Burial Site Sheds Light on Prehistoric Indian Culture

The recent excavation of a prehistoric American Indian burial site on Ossabaw Island revealed cremated remains, an unexpected find that offers a glimpse into ancient Indian culture along Georgia’s coast.

State archaeologist David Crass of the Georgia Department of Natural Resources said prehistoric cremations were rare, particularly during the early time in which preliminary evidence suggests this one occurred, possibly 1000 B.C. to A.D. 350.  [Elliott’s comment:  actually, C-14 dating results, which were obtained shortly after this press release was written place the age of this pit in the Mississippian period, well after the Woodland period estimated age.]  The remains also mark the first cremation uncovered on Ossabaw, a state-owned Heritage Preserve about 20 miles south of Savannah.

“This interment broadens our knowledge about … the kinds of belief (involving) death within the Woodland Period,” Crass said. “This is not something we have seen before on Ossabaw Island.

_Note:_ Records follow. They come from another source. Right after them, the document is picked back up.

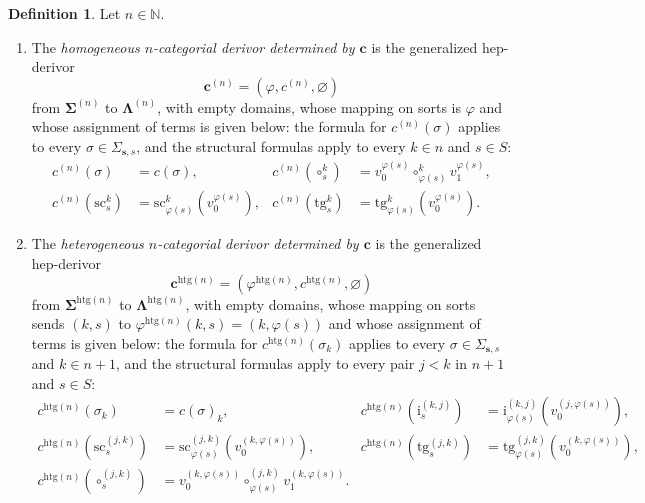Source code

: \documentclass[a4paper, reqno]{amsbook}
\newcommand{\sig}[1]{\mathbf{#1}}             %
\newcommand{\htg}{\mathrm{htg}}                %
\newcommand{\src}{\mathrm{sc}}
\newcommand{\tgt}{\mathrm{tg}}
\theoremstyle{plain}
\theoremstyle{definition}
\newtheorem{definition}[theorem]{Definition}
\begin{document}
\begin{definition}\label{DChangeSigDerivor}
Let $n\in\mathbb{N}$.
\begin{enumerate}
\item The \emph{homogeneous $n$-categorial derivor determined by $\mathbf{c}$} is the generalized hep-derivor
$$
\mathbf{c}^{(n)}=\left(\varphi,c^{(n)},\varnothing\right)
$$
from $\sig{\Sigma}^{(n)}$ to $\sig{\Lambda}^{(n)}$, with empty domains, whose mapping on sorts is $\varphi$ and whose assignment of terms is given below: the formula for $c^{(n)}(\sigma)$ applies to every $\sigma\in\Sigma_{\mathbf{s},s}$, and the structural formulas apply to every $k\in n$ and $s\in S$:
\begin{align*}
c^{(n)}(\sigma)&=c(\sigma), &
c^{(n)}(\circ^{k}_{s})&=v^{\varphi(s)}_{0}\circ^{k}_{\varphi(s)}v^{\varphi(s)}_{1},\\
c^{(n)}(\src^{k}_{s})&=\src^{k}_{\varphi(s)}\left(v^{\varphi(s)}_{0}\right), &
c^{(n)}(\tgt^{k}_{s})&=\tgt^{k}_{\varphi(s)}\left(v^{\varphi(s)}_{0}\right).
\end{align*}
\item The \emph{heterogeneous $n$-categorial derivor determined by $\mathbf{c}$} is the generalized hep-derivor
$$
\mathbf{c}^{\htg(n)}=\left(\varphi^{\htg(n)},c^{\htg(n)},\varnothing\right)
$$
from $\sig{\Sigma}^{\htg(n)}$ to $\sig{\Lambda}^{\htg(n)}$, with empty domains, whose mapping on sorts sends $(k,s)$ to $\varphi^{\htg(n)}(k,s)=(k,\varphi(s))$ and whose assignment of terms is given below: the formula for $c^{\htg(n)}(\sigma_k)$ applies to every $\sigma\in\Sigma_{\mathbf{s},s}$ and $k\in n+1$, and the structural formulas apply to every pair $j<k$ in $n+1$ and $s\in S$:
\begin{align*}
c^{\htg(n)}(\sigma_{k})&=c(\sigma)_{k}, &
c^{\htg(n)}(\mathrm{i}^{(k,j)}_{s})&=\mathrm{i}^{(k,j)}_{\varphi(s)}\left(v^{(j,\varphi(s))}_{0}\right),\\
c^{\htg(n)}(\src^{(j,k)}_{s})&=\src^{(j,k)}_{\varphi(s)}\left(v^{(k,\varphi(s))}_{0}\right), &
c^{\htg(n)}(\tgt^{(j,k)}_{s})&=\tgt^{(j,k)}_{\varphi(s)}\left(v^{(k,\varphi(s))}_{0}\right),\\
c^{\htg(n)}(\circ^{(j,k)}_{s})&=v^{(k,\varphi(s))}_{0}\circ^{(j,k)}_{\varphi(s)}v^{(k,\varphi(s))}_{1}.
\end{align*}
\end{enumerate}
\end{definition}
\end{document}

Similar cremations on St. Catherine’s Island may point to this practice being more widespread than we have believed up to now.”

Crass said during this time American Indians in Georgia moved to the coast in the winter for shellfish, then inland in the spring for deer hunting and into uplands in the fall for gathering nuts. “This site may have been a winter season camp,” he said.

Erosion from natural causes exposed the burial on an Ossabaw bluff earlier this year. Scientists from the DNR Office of the State Archaeologist, the non-profit Lamar Institute and the Georgia Council on American Indian Concerns worked under the council’s direction to excavate the roughly 6- by 6-foot pit. As required by state law, Crass informed the council about the situation and organized the excavation at the group’s request.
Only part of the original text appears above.